The second step is to actively track the ‘evolvement ‘ / unfolding of your assumptions in reality as key indicators “disprove or falsify your model if they are not borne out (and contains the ability to self destruct if predictions are proven false).
Best Regards – John.
*(Axiom: proposition on which an abstractly defined structure is based)
John, this is most interesting challenge. I will think more about it and probably write a whole post on it.
My first reactions are:
1. TOC strives to use scientific methods, but it is far (yet???) from being a science. There are several arbitrary and adjustable assumptions in TOC, including the definition of “constraint”, the meaning of “exploitation” and certainly “subordination” is not a scientifically robust definition. Certainly dividing a buffer into three is arbitrary assumption, and to my mind not-too-bad.
2. Unlike science that waits for a good enough valid hypothesis to include it in the current knowledge, in management the managers need to decide NOW. So, if an assumption looks subjectively valid and there is no big harm if we follow the assumption and it proves wrong, then let’s use it NOW and check it again in the future.
3. I wrote a post on the limitations of the TP. A cause-and-effect tree, which passed several people checks according to the legitimate reservations, is still a very subjective statement. We do have robust tools to check logical connections. In reality there always more and more insufficiency reservations. We used to call them “oxygen” in order to justify ignoring them, but this is a very subjective approach.
4. The TP does not go at all into quantifications. However, in many cases there is no way to ignore it.
5. Just a correction: I’m not speaking about high and low probability, but high and low potential results of a decision, action or an initiative. I do assume that given the subjective assessment of several people we have a range with relatively high probability that the actual result would fall into it.
To demonstrate the two last points, let me give a specific example:
The sales of product P1 are below the expectation. It is a good product, which went through TOC analysis according to the 6 questions and the offer to the market seems to irresistible, yet results are below the expectations. The suggestion is to reduce the price by 20%. The demand would, almost certainly, go up. Question is: by how much?

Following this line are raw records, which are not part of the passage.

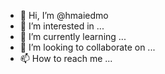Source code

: - 👋 Hi, I’m @hmaiedmo
- 👀 I’m interested in ...
- 🌱 I’m currently learning ...
- 💞️ I’m looking to collaborate on ...
- 📫 How to reach me ...

<!---
hmaiedmo/hmaiedmo is a ✨ special ✨ repository because its `README.md` (this file) appears on your GitHub profile.
You can click the Preview link to take a look at your changes.
--->
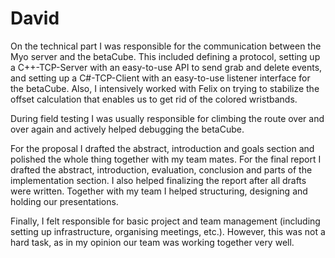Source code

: # David

On the technical part I was responsible for the communication between the Myo server and the betaCube.
This included defining a protocol,
    setting up a C++-TCP-Server with an easy-to-use API to send grab and delete events,
    and setting up a C#-TCP-Client with an easy-to-use listener interface for the betaCube. 
Also, I intensively worked with Felix on trying to stabilize the offset calculation that enables us to get rid of the colored wristbands.

During field testing I was usually responsible for climbing the route over and over again
    and actively helped debugging the betaCube.

For the proposal I drafted the abstract, introduction and goals section and polished the whole thing together with my team mates.
For the final report I drafted the abstract, introduction, evaluation, conclusion and parts of the implementation section.
I also helped finalizing the report after all drafts were written.
Together with my team I helped structuring, designing and holding our presentations.

Finally, I felt responsible for basic project and team management (including setting up infrastructure, organising meetings, etc.).
However, this was not a hard task, as in my opinion our team was working together very well.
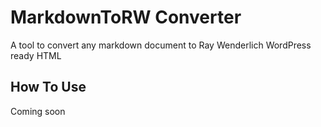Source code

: # MarkdownToRW Converter
A tool to convert any markdown document to Ray Wenderlich WordPress ready HTML

## How To Use

Coming soon
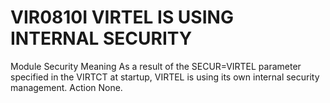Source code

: # VIR0810I VIRTEL IS USING INTERNAL SECURITY
Module
    Security
Meaning
    As a result of the SECUR=VIRTEL parameter specified in the VIRTCT at startup, VIRTEL is using its own internal security management.
Action
    None.
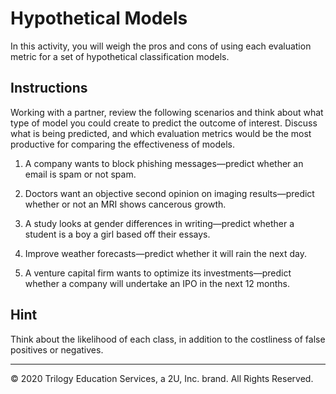 # Hypothetical Models

In this activity, you will weigh the pros and cons of using each evaluation metric for a set of hypothetical classification models.

## Instructions

Working with a partner, review the following scenarios and think about what type of model you could create to predict the outcome of interest. Discuss what is being predicted, and which evaluation metrics would be the most productive for comparing the effectiveness of models.

1. A company wants to block phishing messages—predict whether an email is spam or not spam.

2. Doctors want an objective second opinion on imaging results—predict whether or not an MRI shows cancerous growth.

3. A study looks at gender differences in writing—predict whether a student is a boy a girl based off their essays.

4. Improve weather forecasts—predict whether it will rain the next day.

5. A venture capital firm wants to optimize its investments—predict whether a company will undertake an IPO in the next 12 months.

## Hint

Think about the likelihood of each class, in addition to the costliness of false positives or negatives.

---

© 2020 Trilogy Education Services, a 2U, Inc. brand. All Rights Reserved.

Considering the current T/Revenue is 50% – this rate would be only 37.5%, requiring considerable more sales to get the same level of T. Can you trim the negative branch? How do you compare a FRT with NBRs of this move to another one, say launching another new product, assuming you do have the capacity and focus to do both? The TP does not know to choose one FRT over another!
To be continued!
Thank John, I’m ready to continue the discussion.